Recorded information —
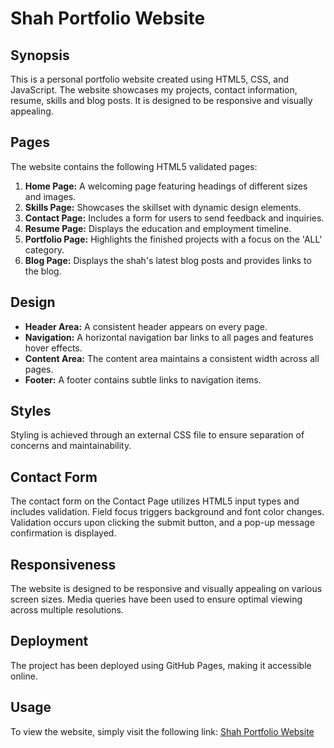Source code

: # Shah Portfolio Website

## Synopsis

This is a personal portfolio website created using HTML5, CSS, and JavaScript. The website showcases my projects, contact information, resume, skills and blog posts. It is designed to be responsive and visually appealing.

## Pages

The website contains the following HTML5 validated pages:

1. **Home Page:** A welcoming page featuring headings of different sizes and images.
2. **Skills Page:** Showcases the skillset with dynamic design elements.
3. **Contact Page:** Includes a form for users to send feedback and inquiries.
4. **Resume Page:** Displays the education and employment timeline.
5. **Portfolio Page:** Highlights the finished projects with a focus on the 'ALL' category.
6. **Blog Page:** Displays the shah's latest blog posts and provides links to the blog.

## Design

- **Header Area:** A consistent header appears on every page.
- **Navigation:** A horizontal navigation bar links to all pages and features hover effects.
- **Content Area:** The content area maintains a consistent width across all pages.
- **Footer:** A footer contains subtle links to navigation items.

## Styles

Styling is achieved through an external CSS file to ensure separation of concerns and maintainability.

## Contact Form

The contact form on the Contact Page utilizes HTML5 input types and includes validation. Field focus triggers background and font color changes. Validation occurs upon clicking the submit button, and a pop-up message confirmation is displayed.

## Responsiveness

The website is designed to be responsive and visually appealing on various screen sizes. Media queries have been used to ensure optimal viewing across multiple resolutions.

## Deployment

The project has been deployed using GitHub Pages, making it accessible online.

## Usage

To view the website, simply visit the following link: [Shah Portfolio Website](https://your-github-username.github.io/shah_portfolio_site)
--
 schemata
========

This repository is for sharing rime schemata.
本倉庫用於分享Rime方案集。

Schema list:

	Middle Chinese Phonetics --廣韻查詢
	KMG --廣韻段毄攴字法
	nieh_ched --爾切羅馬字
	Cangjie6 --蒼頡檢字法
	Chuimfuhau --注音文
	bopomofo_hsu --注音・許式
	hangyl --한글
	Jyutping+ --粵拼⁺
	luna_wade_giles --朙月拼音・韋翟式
==
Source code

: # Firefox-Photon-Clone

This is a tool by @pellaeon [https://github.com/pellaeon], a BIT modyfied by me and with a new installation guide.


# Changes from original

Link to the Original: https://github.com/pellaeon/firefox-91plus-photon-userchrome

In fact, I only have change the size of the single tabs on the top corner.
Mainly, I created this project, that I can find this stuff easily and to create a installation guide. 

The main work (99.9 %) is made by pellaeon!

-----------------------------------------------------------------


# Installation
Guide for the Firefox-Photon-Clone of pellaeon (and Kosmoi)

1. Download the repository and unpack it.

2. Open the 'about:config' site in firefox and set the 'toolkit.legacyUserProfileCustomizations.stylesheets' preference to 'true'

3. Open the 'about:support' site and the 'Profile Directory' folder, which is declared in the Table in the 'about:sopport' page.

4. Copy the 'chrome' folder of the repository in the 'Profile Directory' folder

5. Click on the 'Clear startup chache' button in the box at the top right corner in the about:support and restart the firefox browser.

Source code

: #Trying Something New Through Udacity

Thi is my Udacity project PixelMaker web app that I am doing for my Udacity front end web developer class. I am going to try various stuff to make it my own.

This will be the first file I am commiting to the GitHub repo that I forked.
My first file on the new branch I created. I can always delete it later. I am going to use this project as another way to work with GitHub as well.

Your assignment — Check each line in the entries above for the string "Directory", then give the number of matching lines alone.

Answer box — 2